The naming law in Sweden ()
is a Swedish law which requires the approval of the government agency for names to be given to Swedish children. The parents must submit the proposed name of a child within three months of birth. The current law was enacted in 2017, replacing a 1982 law. The Swedish Tax Agency administers the registration of names in Sweden. The law has been revised since originally enacted; in 1983, it was made possible for a man to adopt his wife's or partner's name, as well as for a woman to adopt her husband's name.

The 1982 law states, in part: "First names shall not be approved if they can cause offense or can be supposed to cause discomfort for the one using it, or names which for some obvious reason are not suitable as a first name" (§ 34). This text applies both when parents name their children and when an adult wants to change their own name. When changing a name, the first change is free of charge as long as at least one of the names given at birth is kept, and such a change is only allowed once per person. Further name changes require fee payment. The law states nothing about registering which name is used on a daily basis, but the tax authority can register that if requested.

History 
The first real national legislation on family names was the Name Ordinance of December 5, 1901, primarily meant to prevent non-noble families from giving their children the names of noble families. The Ordinance was revised in 1919, 1920, 1921, 1922, 1931, 1946 and 1962. The Ordinance was followed by the Names Act of 1963, which went into full legal effect on January 1, 1964. This name law was followed by the Names Act of 1982 (), which went into full legal effect on January 1, 1983. In 2001, the Swedish parliament, the Riksdag, called upon the government to take action on a new naming law, but without any result. On December 21, 2009, the Swedish government appointed a special investigative committee to suggest how a new naming law should be constituted. The committee's final report was made public in May 2013. Then, after some bureaucratic wrangling, the Swedish Government proposed a naming law bill to the Riksdag, which approved the proposal, to take full and legal effect on July 1st, 2017.

Protest names 
There has been some controversy surrounding Sweden's naming laws since they have been enacted. Aside from significant commentary in the press, many parents have attempted to give their children unusual names.

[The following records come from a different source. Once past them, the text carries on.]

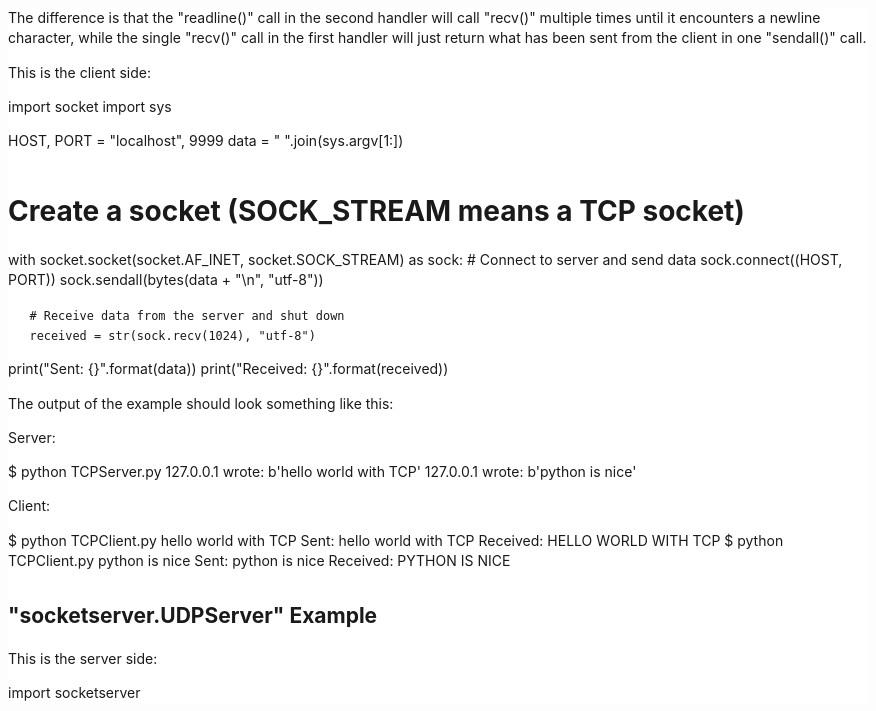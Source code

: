 The difference is that the "readline()" call in the second handler
will call "recv()" multiple times until it encounters a newline
character, while the single "recv()" call in the first handler will
just return what has been sent from the client in one "sendall()"
call.

This is the client side:

   import socket
   import sys

   HOST, PORT = "localhost", 9999
   data = " ".join(sys.argv[1:])

   # Create a socket (SOCK_STREAM means a TCP socket)
   with socket.socket(socket.AF_INET, socket.SOCK_STREAM) as sock:
       # Connect to server and send data
       sock.connect((HOST, PORT))
       sock.sendall(bytes(data + "\n", "utf-8"))

       # Receive data from the server and shut down
       received = str(sock.recv(1024), "utf-8")

   print("Sent:     {}".format(data))
   print("Received: {}".format(received))

The output of the example should look something like this:

Server:

   $ python TCPServer.py
   127.0.0.1 wrote:
   b'hello world with TCP'
   127.0.0.1 wrote:
   b'python is nice'

Client:

   $ python TCPClient.py hello world with TCP
   Sent:     hello world with TCP
   Received: HELLO WORLD WITH TCP
   $ python TCPClient.py python is nice
   Sent:     python is nice
   Received: PYTHON IS NICE


"socketserver.UDPServer" Example
--------------------------------

This is the server side:

   import socketserver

Brfxxccxxmnpcccclllmmnprxvclmnckssqlbb11116
Brfxxccxxmnpcccclllmmnprxvclmnckssqlbb11116, ostensibly pronounced  ("Albin"), is a name intended for a Swedish child who was born in 1991. Parents Elisabeth Hallin and Lasse Diding gave their child this name to protest a fine, imposed in accordance with the naming law in Sweden.

Because the parents had failed to register a name by the boy's fifth birthday, a district court in Halmstad, southern Sweden, fined them 5,000 kronor (roughly US$740 at the time and ). Responding to the fine, the parents submitted the 43-character name in May 1996, claiming that it was "a pregnant, expressionistic development that we see as an artistic creation". The parents suggested that the name be understood in the spirit of pataphysics. The court rejected the name and upheld the fine.

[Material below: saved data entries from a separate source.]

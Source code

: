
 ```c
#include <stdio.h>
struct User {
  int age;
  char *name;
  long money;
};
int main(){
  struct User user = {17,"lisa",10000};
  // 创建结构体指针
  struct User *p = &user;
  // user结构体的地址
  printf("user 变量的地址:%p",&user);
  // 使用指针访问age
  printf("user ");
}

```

The parents then tried to change the spelling of the name to A (also pronounced ). Once again, the court refused to approve of the name due to a prohibition of one-letter names. After this rejection, the last resort for them is naming the child Albin Gustaf Tarzan Hallin, which was eventually accepted.

Metallica 
In 2007, Michael and Karolina Tomaro fought to have their daughter named "Metallica", after  the band. Tax officials determined that the name was "inappropriate", but the Göteborg County Administrative Court ruled in March 2007 that there was no reason to block the name, stating that a Swedish woman already uses the middle name Metallica. Tax officials did not agree with the decision and denied the parents a passport for their daughter, but later withdrew the objection.

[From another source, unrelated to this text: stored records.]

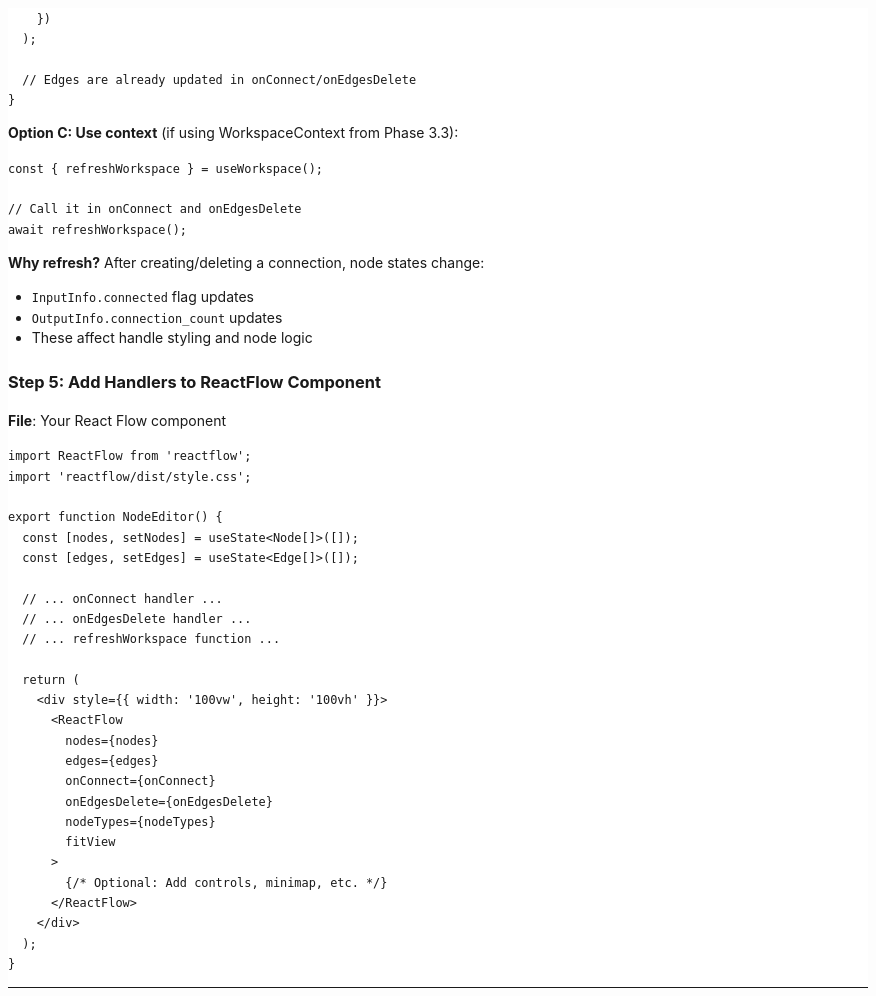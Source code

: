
 ```tsx
    })
  );

  // Edges are already updated in onConnect/onEdgesDelete
}
```

**Option C: Use context** (if using WorkspaceContext from Phase 3.3):
```tsx
const { refreshWorkspace } = useWorkspace();

// Call it in onConnect and onEdgesDelete
await refreshWorkspace();
```

**Why refresh?**
After creating/deleting a connection, node states change:
- `InputInfo.connected` flag updates
- `OutputInfo.connection_count` updates
- These affect handle styling and node logic

### Step 5: Add Handlers to ReactFlow Component

**File**: Your React Flow component

```tsx
import ReactFlow from 'reactflow';
import 'reactflow/dist/style.css';

export function NodeEditor() {
  const [nodes, setNodes] = useState<Node[]>([]);
  const [edges, setEdges] = useState<Edge[]>([]);

  // ... onConnect handler ...
  // ... onEdgesDelete handler ...
  // ... refreshWorkspace function ...

  return (
    <div style={{ width: '100vw', height: '100vh' }}>
      <ReactFlow
        nodes={nodes}
        edges={edges}
        onConnect={onConnect}
        onEdgesDelete={onEdgesDelete}
        nodeTypes={nodeTypes}
        fitView
      >
        {/* Optional: Add controls, minimap, etc. */}
      </ReactFlow>
    </div>
  );
}
```

---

Commentary at the time noted that the name "Google" was earlier deemed acceptable in 2005, when Elias and Carol Kai named their child "Oliver Google Kai."

Allah 
In 2009, the Swedish Tax Authority refused to allow a couple to name their son "Allah". The basis of the decision was that the name could be seen as objectionable for religious reasons, and that some people might take offense at such a name.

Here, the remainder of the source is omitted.